8 ABR 2021


A total of 1.3 trillion minutes of comedy programming were consumed across the US through both, streaming platforms and local/national TV, including the 234 million minutes worth of viewing time for classics like “Friends,” “Family Matters,” “Golden Girls” and “Two and a Half Men” combined.




Nielsen’s latest research report indicates that the comedy genre has seen a large resurgence amid the pandemic. “It’s true, the growing abundance of media choices is helping people across the country find something to smile about when they want to turn away from the news and get that happy feeling again. And comedy programs are coming to the rescue,” the researcher said.
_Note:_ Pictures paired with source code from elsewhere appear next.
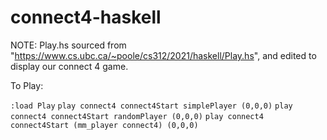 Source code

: # connect4-haskell

NOTE: 
Play.hs sourced from "https://www.cs.ubc.ca/~poole/cs312/2021/haskell/Play.hs", and edited to display our connect 4 game.

To Play:

`:load Play`
`play connect4 connect4Start simplePlayer (0,0,0)`
`play connect4 connect4Start randomPlayer (0,0,0)`
`play connect4 connect4Start (mm_player connect4) (0,0,0)` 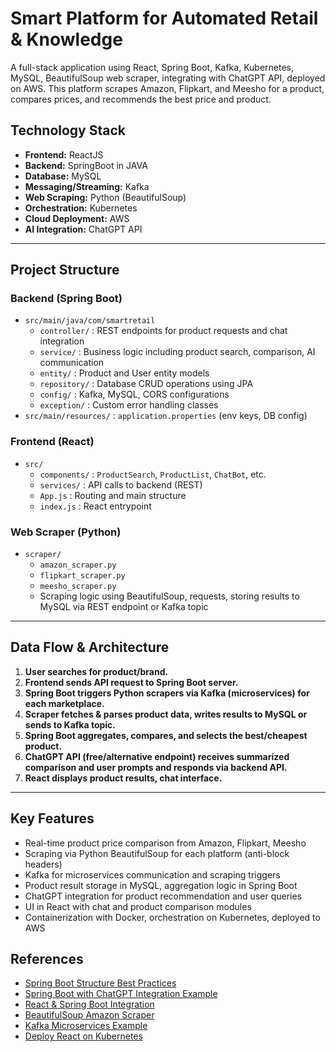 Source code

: 
# Smart Platform for Automated Retail & Knowledge

A full-stack application using React, Spring Boot, Kafka, Kubernetes, MySQL, BeautifulSoup web scraper, integrating with ChatGPT API, deployed on AWS. This platform scrapes Amazon, Flipkart, and Meesho for a product, compares prices, and recommends the best price and product.

## Technology Stack
- **Frontend:** ReactJS
- **Backend:** SpringBoot in JAVA
- **Database:** MySQL
- **Messaging/Streaming:** Kafka
- **Web Scraping:** Python (BeautifulSoup)
- **Orchestration:** Kubernetes
- **Cloud Deployment:** AWS
- **AI Integration:** ChatGPT API

---

## Project Structure

### Backend (Spring Boot)
- `src/main/java/com/smartretail`
  - `controller/` : REST endpoints for product requests and chat integration
  - `service/` : Business logic including product search, comparison, AI communication
  - `entity/` : Product and User entity models
  - `repository/` : Database CRUD operations using JPA
  - `config/` : Kafka, MySQL, CORS configurations
  - `exception/` : Custom error handling classes
- `src/main/resources/` : `application.properties` (env keys, DB config)

### Frontend (React)
- `src/`
  - `components/` : `ProductSearch`, `ProductList`, `ChatBot`, etc.
  - `services/` : API calls to backend (REST)
  - `App.js` : Routing and main structure
  - `index.js` : React entrypoint

### Web Scraper (Python)
- `scraper/`
  - `amazon_scraper.py`
  - `flipkart_scraper.py`
  - `meesho_scraper.py`
  - Scraping logic using BeautifulSoup, requests, storing results to MySQL via REST endpoint or Kafka topic

---

## Data Flow & Architecture
1. **User searches for product/brand.**
2. **Frontend sends API request to Spring Boot server.**
3. **Spring Boot triggers Python scrapers via Kafka (microservices) for each marketplace.**
4. **Scraper fetches & parses product data, writes results to MySQL or sends to Kafka topic.**
5. **Spring Boot aggregates, compares, and selects the best/cheapest product.**
6. **ChatGPT API (free/alternative endpoint) receives summarized comparison and user prompts and responds via backend API.**
7. **React displays product results, chat interface.**

---

## Key Features
- Real-time product price comparison from Amazon, Flipkart, Meesho
- Scraping via Python BeautifulSoup for each platform (anti-block headers)
- Kafka for microservices communication and scraping triggers
- Product result storage in MySQL, aggregation logic in Spring Boot
- ChatGPT integration for product recommendation and user queries
- UI in React with chat and product comparison modules
- Containerization with Docker, orchestration on Kubernetes, deployed to AWS



## References
- [Spring Boot Structure Best Practices](https://www.codingshuttle.com/blog/spring-boot-folder-structure-best-practices)
- [Spring Boot with ChatGPT Integration Example](https://www.javaguides.net/2024/05/spring-boot-chatgpt-integration-tutorial.html)
- [React & Spring Boot Integration](https://dev.to/arpan_banerjee7/run-react-frontend-and-springboot-backend-on-the-same-port-and-package-them-as-a-single-artifact-14pa)
- [BeautifulSoup Amazon Scraper](https://www.geeksforgeeks.org/python/scraping-amazon-product-information-using-beautiful-soup/)
- [Kafka Microservices Example](https://github.com/ZaTribune/spring-kafka-microservices)
- [Deploy React on Kubernetes](https://overcast.blog/deploying-a-react-ecommerce-website-with-kubernetes-e7187a378e9d)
Consumers ages 2 and older have watched approximately 11.4 billion minutes of comedy programming last year, almost 400% more than in 2019, when viewers watched just 2.3 billion minutes. Though the genre has seen a 9% nationwide decline, mainly caused by higher demands in other areas such as news, Nielsen’s data indicates 234 million minutes worth of viewing time among classics like  “Friends,” “Family Matters,” “Golden Girls” and “Two and a Half Men” combined.

A total of 1.3 trillion minutes of comedy were consumed nationwide, contributed through both streaming services as well as local and national TV. The appeal of watching the genre derived from its wide availability across multiple platforms. While “The Office” made headlines for garnering high streaming viewership and seeing 4% more viewed minutes of the show last year on traditional TV it did in 2019, “Friends” accumulated 97 billion viewing minutes across national TV. With its HBO launch in the US, and Netflix launch in Canada, Australia, and the U.K, the show’s viewership is expected to increase. “Friends,” “The Big Bang Theory” and “Two-and-a-Half Men” are no longer available through traditional syndicated TV programming only.

Nielsen’s report also indicated that comedy viewership preference varies by city. For example, the average consumer in Pittsburgh watched two hours and 25 minutes of comedy programming each week last year, which is dramatically higher than the 49 minutes viewers in Salt Lake City spent watching comedy shows each week. On an annual basis, it compares 126 hours per person versus 43.